Hilary just missed out, with grades of B,B,C - 20 marks adrift. Although she is ineligible for midwifery, Southampton gave her a place to study nursing.

"My results weren't quite as good as I thought, but every cloud has a silver lining," she says. "Nursing opens a lot more doors for me than midwifery, and I know that I'm really going to love it. My family and my teachers were really supportive."

Tessa Veevers

What she wanted

Tessa, from Disley, Cheshire, required three Cs in chemistry, maths and drama for a place at Sheffield Hallam University.

What she got

Despite her worries, the 18-year-old got grades of B, C and D, which means that she can start her course in business and human resource management next month.

"I'm really pleased that I have got into university.

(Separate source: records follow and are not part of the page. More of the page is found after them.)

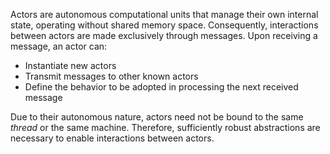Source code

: Actors are autonomous computational units that manage their own internal state, operating without shared memory space. Consequently, interactions between actors are made exclusively through messages. Upon receiving a message, an actor can:

- Instantiate new actors
- Transmit messages to other known actors
- Define the behavior to be adopted in processing the next received message

Due to their autonomous nature, actors need not be bound to the same _thread_ or the same machine. Therefore, sufficiently robust abstractions are necessary to enable interactions between actors.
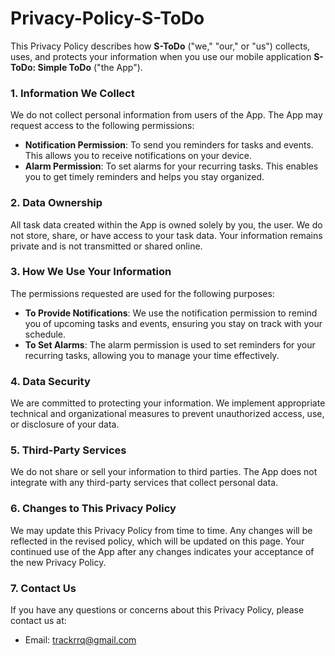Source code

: # Privacy-Policy-S-ToDo

This Privacy Policy describes how **S-ToDo** ("we," "our," or "us") collects, uses, and protects your information when you use our mobile application **S-ToDo: Simple ToDo** ("the App").

### 1. Information We Collect
We do not collect personal information from users of the App. The App may request access to the following permissions:

- **Notification Permission**: To send you reminders for tasks and events. This allows you to receive notifications on your device.
- **Alarm Permission**: To set alarms for your recurring tasks. This enables you to get timely reminders and helps you stay organized.

### 2. Data Ownership
All task data created within the App is owned solely by you, the user. We do not store, share, or have access to your task data. Your information remains private and is not transmitted or shared online.

### 3. How We Use Your Information
The permissions requested are used for the following purposes:

- **To Provide Notifications**: We use the notification permission to remind you of upcoming tasks and events, ensuring you stay on track with your schedule.
- **To Set Alarms**: The alarm permission is used to set reminders for your recurring tasks, allowing you to manage your time effectively.

### 4. Data Security
We are committed to protecting your information. We implement appropriate technical and organizational measures to prevent unauthorized access, use, or disclosure of your data.

### 5. Third-Party Services
We do not share or sell your information to third parties. The App does not integrate with any third-party services that collect personal data.

### 6. Changes to This Privacy Policy
We may update this Privacy Policy from time to time. Any changes will be reflected in the revised policy, which will be updated on this page. Your continued use of the App after any changes indicates your acceptance of the new Privacy Policy.

### 7. Contact Us
If you have any questions or concerns about this Privacy Policy, please contact us at:
- Email: trackrrq@gmail.com
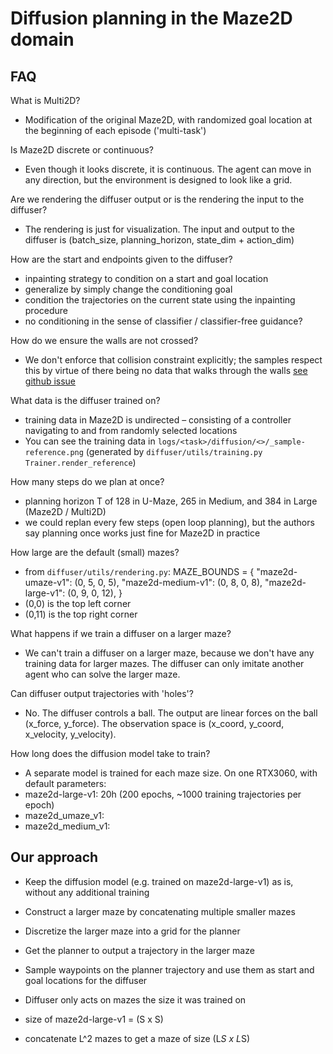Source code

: # Diffusion planning in the Maze2D domain

## FAQ

What is Multi2D?
- Modification of the original Maze2D, with randomized goal location at the beginning of each episode ('multi-task')

Is Maze2D discrete or continuous?
- Even though it looks discrete, it is continuous. The agent can move in any direction, but the environment is designed to look like a grid.

Are we rendering the diffuser output or is the rendering the input to the diffuser?
- The rendering is just for visualization. The input and output to the diffuser is (batch_size, planning_horizon, state_dim + action_dim)

How are the start and endpoints given to the diffuser?
- inpainting strategy to condition on a start and goal location
- generalize by simply change the conditioning goal 
- condition the trajectories on the current state using the inpainting procedure
- no conditioning in the sense of classifier / classifier-free guidance?

How do we ensure the walls are not crossed?
- We don't enforce that collision constraint explicitly; the samples respect this by virtue of there being no data that walks through the walls [see github issue](https://github.com/jannerm/diffuser/issues/6)

What data is the diffuser trained on?
- training data in Maze2D is undirected – consisting of a controller navigating to and from randomly selected locations
- You can see the training data in `logs/<task>/diffusion/<>/_sample-reference.png` 
(generated by `diffuser/utils/training.py Trainer.render_reference`)

How many steps do we plan at once?
- planning horizon T of 128 in U-Maze, 265 in Medium, and 384 in Large (Maze2D / Multi2D)
- we could replan every few steps (open loop planning), but the authors say planning once works just fine for Maze2D in practice

How large are the default (small) mazes?
- from `diffuser/utils/rendering.py`: 
MAZE_BOUNDS = {
    "maze2d-umaze-v1": (0, 5, 0, 5),
    "maze2d-medium-v1": (0, 8, 0, 8),
    "maze2d-large-v1": (0, 9, 0, 12),
}
- (0,0) is the top left corner
- (0,11) is the top right corner

What happens if we train a diffuser on a larger maze?
- We can't train a diffuser on a larger maze, because we don't have any training data for larger mazes. The diffuser can only imitate another agent who can solve the larger maze.

Can diffuser output trajectories with 'holes'?
- No. The diffuser controls a ball. The output are linear forces on the ball (x_force, y_force). The observation space is (x_coord, y_coord, x_velocity, y_velocity).

How long does the diffusion model take to train? 
- A separate model is trained for each maze size. On one RTX3060, with default parameters:
- maze2d-large-v1: 20h (200 epochs, ~1000 training trajectories per epoch)
- maze2d_umaze_v1:
- maze2d_medium_v1:

## Our approach

- Keep the diffusion model (e.g. trained on maze2d-large-v1) as is, without any additional training
- Construct a larger maze by concatenating multiple smaller mazes
- Discretize the larger maze into a grid for the planner
- Get the planner to output a trajectory in the larger maze
- Sample waypoints on the planner trajectory and use them as start and goal locations for the diffuser
- Diffuser only acts on mazes the size it was trained on 

- size of maze2d-large-v1 = (S x S)
- concatenate L^2 mazes to get a maze of size (L*S x L*S)
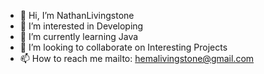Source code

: - 👋 Hi, I’m NathanLivingstone
- 👀 I’m interested in Developing
- 🌱 I’m currently learning Java
- 💞️ I’m looking to collaborate on Interesting Projects
- 📫 How to reach me mailto: hemalivingstone@gmail.com

<!---
NathanLivingstone/NathanLivingstone is a ✨ special ✨ repository because its `README.md` (this file) appears on your GitHub profile.
You can click the Preview link to take a look at your changes.
--->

After all the waiting and tension, it's a relief," she says. "All this stuff in the media about A-levels being easier has really annoyed me. I just think that people these days are working harder to do better."

Jack Wellby

What he wanted

Jack, 18, needed straight-A grades in geography, religious studies and maths for a place to read geography at Jesus College, Oxford.

What he got

The hard work paid off. Jack, from Fulham in west London, got three As and starts at Oxford next term.

He says: "The grades were what I hoped for and worked towards - but despite that, I taught myself not to expect anything. And I had a nerve-racking wait. I had to have my results faxed to me because, when they came out, I was on holiday with friends in Dorset. Now I can celebrate. We'll be spending a lot of time in the pub."